NEWS

Residents’ feedback sought for Midtown in Focus

Since 2012, Ward 22 councillor Josh Matlow has spearheaded the development of Midtown in Focus, an ambitious plan to create official development guidelines for Yonge-Eglinton. The guidelines would accommodate the neighbourhood’s unprecedented growth without sacrificing the elements that made it such a popular destination in the first place.

But they have to be co-written by the community itself, Matlow told a Feb. 22 planning group meeting at the Anne Johnston Health Station.

“No one knows both the challenges faced by Yonge and Eglinton and the kinds of services and infrastructure they need more than the people who live and breathe it every day,” he said. “While we are still at the purview of an unelected and unaccountable OMB, we need to take as much power back into our own hands as possible to manage growth effectively.”

The dozens of community association members and development experts attending were asked a question that is straightforward, but difficult to answer in a way that all party’s can agree on: How do you define midtown’s character?

Residents were shown the detailed city staff’s detailed analysis of two of the Midtown in Focus plan’s “character areas” — the Redpath Park Street Loop, roughly bordered by Yonge Street, Erskine Avenue, Mount Pleasant Road, and Eglinton Avenue East; and the Eglinton Green Line, representing the stretch of Eglinton Avenue between Bayview Avenue and Avenue Road — and were asked how well staff’s suggested standards matched what they wanted to see.

“It’s about taking the public realm elements the community wants to see and identifying how we can translate that into a better sculpted built form,” Ann-Marie Nasr, Toronto’s manager of strategic initiatives, told Streeter.

For example, she said, residents made it clear that they would like a wider sidewalk leading into Redpath Park.
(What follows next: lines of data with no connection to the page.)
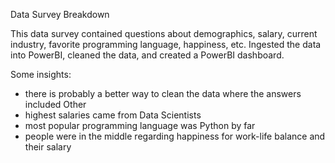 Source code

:Data Survey Breakdown

This data survey contained questions about demographics, salary, current industry, favorite programming language, happiness, etc. Ingested the data into PowerBI, cleaned the data, and created a PowerBI dashboard.

Some insights:
- there is probably a better way to clean the data where the answers included Other
- highest salaries came from Data Scientists
- most popular programming language was Python by far
- people were in the middle regarding happiness for work-life balance and their salary
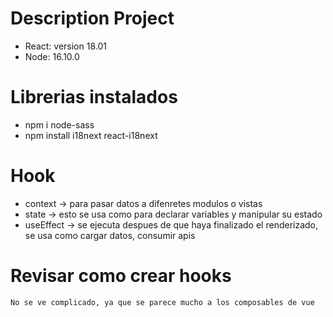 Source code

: # Description Project
  * React: version 18.01
  * Node: 16.10.0

# Librerias instalados
  * npm i node-sass
  * npm install i18next react-i18next



# Hook

  - context -> para pasar datos a difenretes modulos o vistas
  - state -> esto se usa como para declarar variables y manipular su estado
  - useEffect -> se ejecuta despues de que haya finalizado el renderizado, se usa como cargar datos, consumir apis

  # Revisar como crear hooks
    No se ve complicado, ya que se parece mucho a los composables de vue
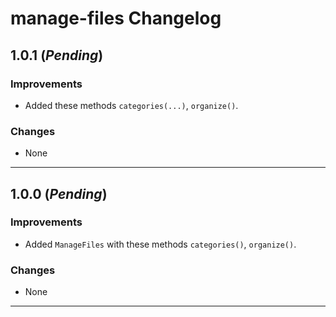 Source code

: # manage-files Changelog

## 1.0.1 (_Pending_)

### Improvements

* Added these methods `categories(...)`, `organize()`.

### Changes

* None

---

## 1.0.0 (_Pending_)

### Improvements

* Added `ManageFiles` with these methods `categories()`, `organize()`.

### Changes

* None

---



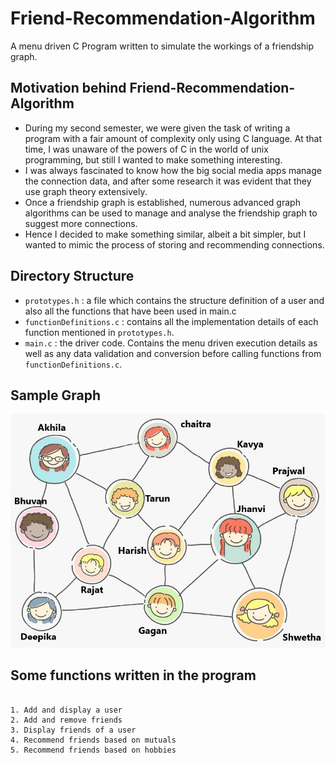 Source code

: # Friend-Recommendation-Algorithm
A menu driven C Program written to simulate the workings of a friendship graph.

## Motivation behind Friend-Recommendation-Algorithm
- During my second semester, we were given the task of writing a program with a fair amount of complexity only using C language. At that time, I was unaware of the powers of C in the world of unix programming, but still I wanted to make something interesting.
- I was always fascinated to know how the big social media apps manage the connection data, and after some research it was evident that they use graph theory extensively.
- Once a friendship graph is established, numerous advanced graph algorithms can be used to manage and analyse the friendship graph to suggest more connections.
- Hence I decided to make something similar, albeit a bit simpler, but I wanted to mimic the process of storing and recommending connections.

## Directory Structure
- `prototypes.h` : a file which contains the structure definition of a user and also all the functions that have been used in main.c
- `functionDefinitions.c` : contains all the implementation details of each function mentioned in `prototypes.h`.
- `main.c` : the driver code. Contains the menu driven execution details as well as any data validation and conversion before calling functions from `functionDefinitions.c`.

## Sample Graph

![Sample Graph](/sample.jpg)

## Some functions written in the program

<pre><code>
1. Add and display a user
2. Add and remove friends
3. Display friends of a user
4. Recommend friends based on mutuals
5. Recommend friends based on hobbies
</code></pre>
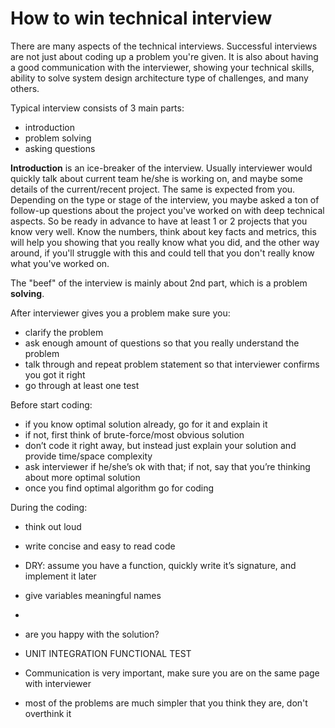 # How to win technical interview

There are many aspects of the technical interviews.
Successful interviews are not just about coding up a problem you're given.
It is also about having a good communication with the interviewer, showing your technical skills, ability to solve
system design architecture type of challenges, and many others.

Typical interview consists of 3 main parts:
- introduction
- problem solving
- asking questions

**Introduction** is an ice-breaker of the interview. Usually interviewer would quickly talk about current team he/she
is working on, and maybe some details of the current/recent project. The same is expected from you. Depending on the
type or stage of the interview, you maybe asked a ton of follow-up questions about the project you've worked on with
deep technical aspects. So be ready in advance to have at least 1 or 2 projects that you know very well. Know the
numbers, think about key facts and metrics, this will help you showing that you really know what you did, and the other
way around, if you'll struggle with this and could tell that you don't really know what you've worked on.

The "beef" of the interview is mainly about 2nd part, which is a problem **solving**.

After interviewer gives you a problem make sure you:
- clarify the problem
- ask enough amount of questions so that you really understand the problem
- talk through and repeat problem statement so that interviewer confirms you got it right
- go through at least one test

Before start coding:
- if you know optimal solution already, go for it and explain it
- if not, first think of brute-force/most obvious solution
- don’t code it right away, but instead just explain your solution and provide time/space complexity
- ask interviewer if he/she’s ok with that; if not, say that you’re thinking about more optimal solution
- once you find optimal algorithm go for coding

During the coding:
- think out loud
- write concise and easy to read code
- DRY: assume you have a function, quickly write it’s signature, and implement it later
- give variables meaningful names
-

- are you happy with the solution?
- UNIT INTEGRATION FUNCTIONAL TEST
- Communication is very important, make sure you are on the same page with interviewer
- most of the problems are much simpler that you think they are, don't overthink it
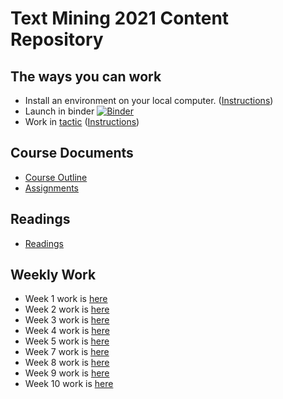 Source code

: 
# Text Mining 2021 Content Repository

## The ways you can work

* Install an environment on your local computer. ([Instructions](course_documents/install_jupyter_notebook.md))
* Launch in binder [![Binder](https://mybinder.org/badge_logo.svg)](https://mybinder.org/v2/gh/bsherin/text_mining_2021/main?urlpath=git-pull%3Frepo%3Dhttps%253A%252F%252Fgithub.com%252Fbsherin%252Ftext_mining_content%26urlpath%3Dlab%252Ftree%252Ftext_mining_content%252F%26branch%3Dmain)
* Work in [tactic](https://tactic.northwestern.edu) ([Instructions](course_documents/getting_started_with_tactic.md))

## Course Documents
* [Course Outline](course_documents/course_outline.md)
* [Assignments](course_documents/assignments_summary.md)

## Readings
* [Readings](readings/readings.md)

## Weekly Work
* Week 1 work is [here](course_documents/week_1_tasks.md)
* Week 2 work is [here](course_documents/week_2_tasks.md)
* Week 3 work is [here](course_documents/week_3_tasks.md)
* Week 4 work is [here](course_documents/week_4_tasks.md)
* Week 5 work is [here](course_documents/week_5_tasks.md)
* Week 7 work is [here](course_documents/week_7_tasks.md)
* Week 8 work is [here](course_documents/week_8_tasks.md)
* Week 9 work is [here](course_documents/week_9_tasks.md)
* Week 10 work is [here](course_documents/week_10_tasks.md)
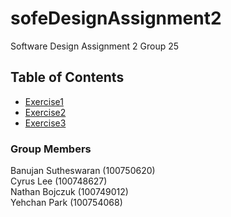 # sofeDesignAssignment2
Software Design Assignment 2 Group 25
## Table of Contents

* [Exercise1](https://github.com/YehchanPark/sofeDesignAssignment2/tree/main/code/Exercise1)
* [Exercise2](https://github.com/YehchanPark/sofeDesignAssignment2/tree/main/code/Exercise2)
* [Exercise3](https://github.com/YehchanPark/sofeDesignAssignment2/tree/main/code/Exercise3)

### Group Members
Banujan Sutheswaran (100750620)\
Cyrus Lee (100748627)\
Nathan Bojczuk (100749012)\
Yehchan Park (100754068) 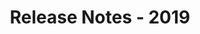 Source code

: ﻿---
title: Release Notes - 2019
second_title: Aspose.Words for JasperReports
articleTitle: Release Notes - 2019
linktitle: Release Notes - 2019
description: "Aspose.Words for JasperReports Release Notes - 2019 – learn about the latest updates and fixes."
type: docs
weight: 20
url: /jasperreports/release-notes-2019/
---


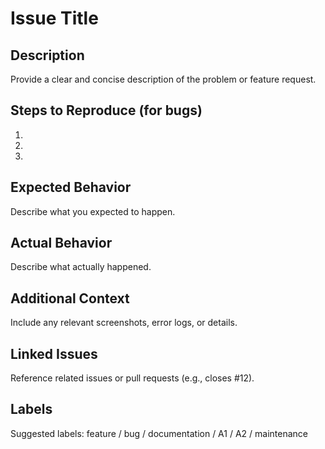 # Issue Title

## Description

Provide a clear and concise description of the problem or feature request.

## Steps to Reproduce (for bugs)

1.
2.
3.

## Expected Behavior

Describe what you expected to happen.

## Actual Behavior

Describe what actually happened.

## Additional Context

Include any relevant screenshots, error logs, or details.

## Linked Issues

Reference related issues or pull requests (e.g., closes #12).

## Labels

Suggested labels: feature / bug / documentation / A1 / A2 / maintenance
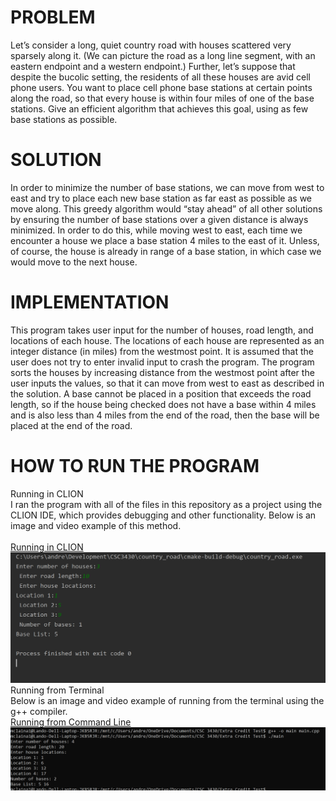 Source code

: # PROBLEM
Let’s consider a long, quiet country road with houses scattered very sparsely along it. (We can picture the road as a long line segment, with an eastern endpoint and a western endpoint.) Further, let’s suppose that despite the bucolic setting, the residents of all these houses are avid cell phone users. You want to place cell phone base stations at certain points along the road, so that every house is within four miles of one of the base stations. 
Give an efficient algorithm that achieves this goal, using as few base stations as possible. 
# SOLUTION
In order to minimize the number of base stations, we can move from west to east and try to place each new base station as far east as possible as we move along. This greedy algorithm would “stay ahead” of all other solutions by ensuring the number of base stations over a given distance is always minimized. In order to do this, while moving west to east, each time we encounter a house we place a base station 4 miles to the east of it. Unless, of course, the house is already in range of a base station, in which case we would move to the next house. 
# IMPLEMENTATION
This program takes user input for the number of houses, road length, and locations of each house. The locations of each house are represented as an integer distance (in miles) from the westmost point. It is assumed that the user does not try to enter invalid input to crash the program. The program sorts the houses by increasing distance from the westmost point after the user inputs the values, so that it can move from west to east as described in the solution. A base cannot be placed in a position that exceeds the road length, so if the house being checked does not have a base within 4 miles and is also less than 4 miles from the end of the road, then the base will be placed at the end of the road. 
# HOW TO RUN THE PROGRAM
Running in CLION <br>
I ran the program with all of the files in this repository as a project using the CLION IDE, which provides debugging and other functionality. Below is an image and video example of this method. <br><br>
<a href="https://youtu.be/mZ0JT0q4JOo">Running in CLION</a><br>
<img src="CLION_RUN.PNG"><br>
Running from Terminal <br>
Below is an image and video example of running from the terminal using the g++ compiler.<br>
<a href="https://youtu.be/JxLxvttnl28">Running from Command Line</a><br>
<img src="TERMINAL_RUN.PNG"><br>
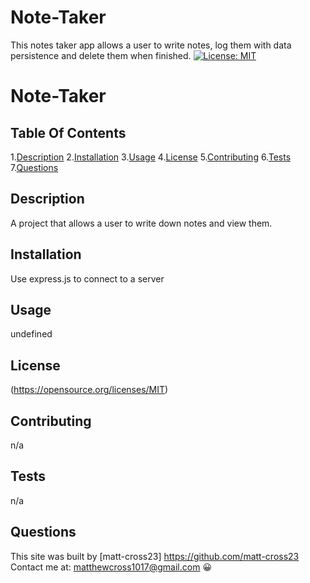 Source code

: # Note-Taker
This notes taker app allows a user to write notes, log them with data persistence and delete them when finished. 
[![License: MIT](https://img.shields.io/badge/License-MIT-yellow.svg)](https://opensource.org/licenses/MIT)
  # **Note-Taker**

  ## Table Of Contents

  1.[Description](#description)
  2.[Installation](#installation)
  3.[Usage](#Usage)
  4.[License](#License)
  5.[Contributing](#Contributing)
  6.[Tests](#Tests)
  7.[Questions](#Questions)
  


  ## Description
  A project that allows a user to write down notes and view them.

  ## Installation
  Use express.js to connect to a server 

  ## Usage
  undefined

  ## License
  (https://opensource.org/licenses/MIT)

  ## Contributing
  n/a

  ## Tests
  n/a

  ## Questions
  This site was built by [matt-cross23] https://github.com/matt-cross23 
  Contact me at: matthewcross1017@gmail.com
  :grinning:

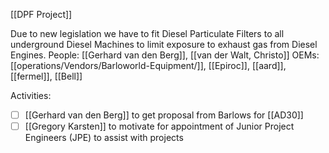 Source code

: [[DPF Project]]

Due to new legislation we have to fit Diesel Particulate Filters to all underground Diesel Machines to limit exposure to exhaust gas from Diesel Engines.
People: [[Gerhard van den Berg]], [[van der Walt, Christo]]
OEMs: [[operations/Vendors/Barloworld-Equipment/]], [[Epiroc]], [[aard]], [[fermel]], [[Bell]]

Activities:
- [ ] [[Gerhard van den Berg]] to get proposal from Barlows for [[AD30]]
- [ ] [[Gregory Karsten]] to motivate for appointment of Junior Project Engineers (JPE) to assist with projects
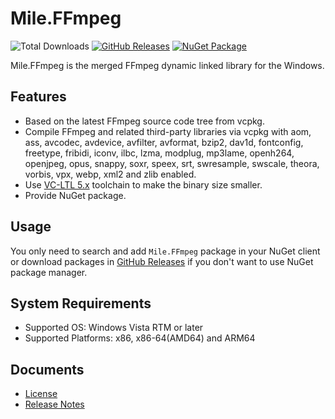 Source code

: ﻿# Mile.FFmpeg

![Total Downloads](https://img.shields.io/github/downloads/ProjectMile/Mile.FFmpeg/total)
[![GitHub Releases](https://img.shields.io/github/v/release/ProjectMile/Mile.FFmpeg?include_prereleases)](https://github.com/ProjectMile/Mile.FFmpeg/releases)
[![NuGet Package](https://img.shields.io/nuget/vpre/Mile.FFmpeg)](https://www.nuget.org/packages/Mile.FFmpeg)

Mile.FFmpeg is the merged FFmpeg dynamic linked library for the Windows.

## Features

- Based on the latest FFmpeg source code tree from vcpkg.
- Compile FFmpeg and related third-party libraries via vcpkg with aom, ass, 
  avcodec, avdevice, avfilter, avformat, bzip2, dav1d, fontconfig, freetype, 
  fribidi, iconv, ilbc, lzma, modplug, mp3lame, openh264, openjpeg, opus, 
  snappy, soxr, speex, srt, swresample, swscale, theora, vorbis, vpx, webp, 
  xml2 and zlib enabled.
- Use [VC-LTL 5.x](https://github.com/Chuyu-Team/VC-LTL5) toolchain to make the
  binary size smaller.
- Provide NuGet package.

## Usage

You only need to search and add `Mile.FFmpeg` package in your NuGet client or 
download packages in 
[GitHub Releases](https://github.com/ProjectMile/Mile.FFmpeg/releases) if you
don't want to use NuGet package manager.

## System Requirements

- Supported OS: Windows Vista RTM or later
- Supported Platforms: x86, x86-64(AMD64) and ARM64

## Documents

- [License](https://github.com/ProjectMile/Mile.FFmpeg/blob/main/License.md)
- [Release Notes](https://github.com/ProjectMile/Mile.FFmpeg/blob/main/ReleaseNotes.md)
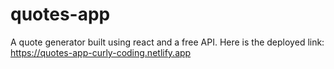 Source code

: # quotes-app
A quote generator built using react and a free API.
Here is the deployed link:
https://quotes-app-curly-coding.netlify.app
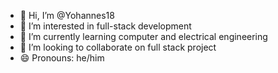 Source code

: - 👋 Hi, I’m @Yohannes18
- 👀 I’m interested in full-stack development
- 🌱 I’m currently learning computer and electrical engineering
- 💞️ I’m looking to collaborate on full stack project
- 😄 Pronouns: he/him
  
<!---
Yohannes18/Yohannes18 is a ✨ special ✨ repository because its `README.md` (this file) appears on your GitHub profile.
You can click the Preview link to take a look at your changes.
--->
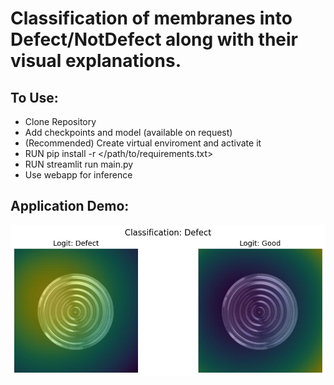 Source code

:# Classification of membranes into Defect/NotDefect along with their visual explanations.

## To Use:

* Clone Repository
* Add checkpoints and model (available on request)
* (Recommended) Create virtual enviroment and activate it
* RUN pip install -r </path/to/requirements.txt>
* RUN streamlit run main.py
* Use webapp for inference


## Application Demo:

![alt text](https://github.com/Muhammad-Kazim/membrane_analysis_demo/blob/master/temp.jpg)

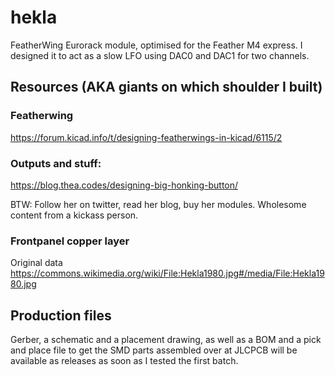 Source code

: # hekla

FeatherWing Eurorack module, optimised for the Feather M4 express. I designed it to act as a slow LFO using DAC0 and DAC1 for two channels. 

## Resources (AKA giants on which shoulder I built)

### Featherwing

https://forum.kicad.info/t/designing-featherwings-in-kicad/6115/2

### Outputs and stuff: 

https://blog.thea.codes/designing-big-honking-button/

BTW: Follow her on twitter, read her blog, buy her modules. Wholesome content from a kickass person.

### Frontpanel copper layer 

Original data https://commons.wikimedia.org/wiki/File:Hekla1980.jpg#/media/File:Hekla1980.jpg


## Production files

Gerber, a schematic and a placement drawing, as well as a BOM and a pick and place file to get the SMD parts assembled over at JLCPCB will be available as releases as soon as I tested the first batch. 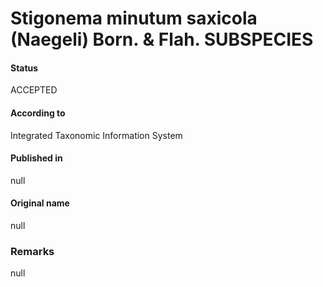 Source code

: Stigonema minutum saxicola (Naegeli) Born. & Flah. SUBSPECIES
=======

#### Status
ACCEPTED

#### According to
Integrated Taxonomic Information System

#### Published in
null

#### Original name
null

### Remarks
null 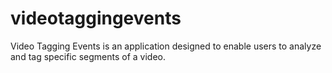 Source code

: # videotaggingevents
Video Tagging Events is an application designed to enable users to analyze and tag specific segments of a video.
For the Green Line residents wanted standards to reduce shadows on the street and require developers to increase setbacks, particularly on the east side of Eglinton.

Other residents wanted to see more parkland.

“We’re getting some early feedback to our process, and that will help us develop a community meeting that will answer as many questions as possible, including the ones we didn’t think about,” Nasr said. “I’m thinking we’ll start to hear some common themes.”

Ward 25 councillor Jaye Robinson, who also attended the meeting, told Streeter she hears from residents complaining of overdevelopment on an hourly basis and was especially heartened to learn certain residents, outraged by the recent destruction of the 110-year-old Bank of Montreal building at 2439 Yonge St., were demanding the city incorporate heritage protection into its Midtown in Focus guidelines .

“It’s so important to hear what people who actually live in the neighbourhoods and communities that are too often subject to developers’ whims have to say about how we move forward,” Robinson said

Sherwood Park Residents’ Association President Ben Daube said he was pleased by the project’s progress thus far, praising Matlow, Robinson, and the city’s planning department for recognizing its current secondary plan was outdated and developing an update that he said “is going about twice as fast as it usually does.”

The city plans to run one more invitation-based meeting — its fifth — in early April, focusing on the main street villages: Eglinton Way, Mount Pleasant Village, Bayview Village and Yonge Street north and south of Eglinton.

This is to be followed by a community meeting to discuss all 23 character areas, and invite all nearby residents to visit and comment.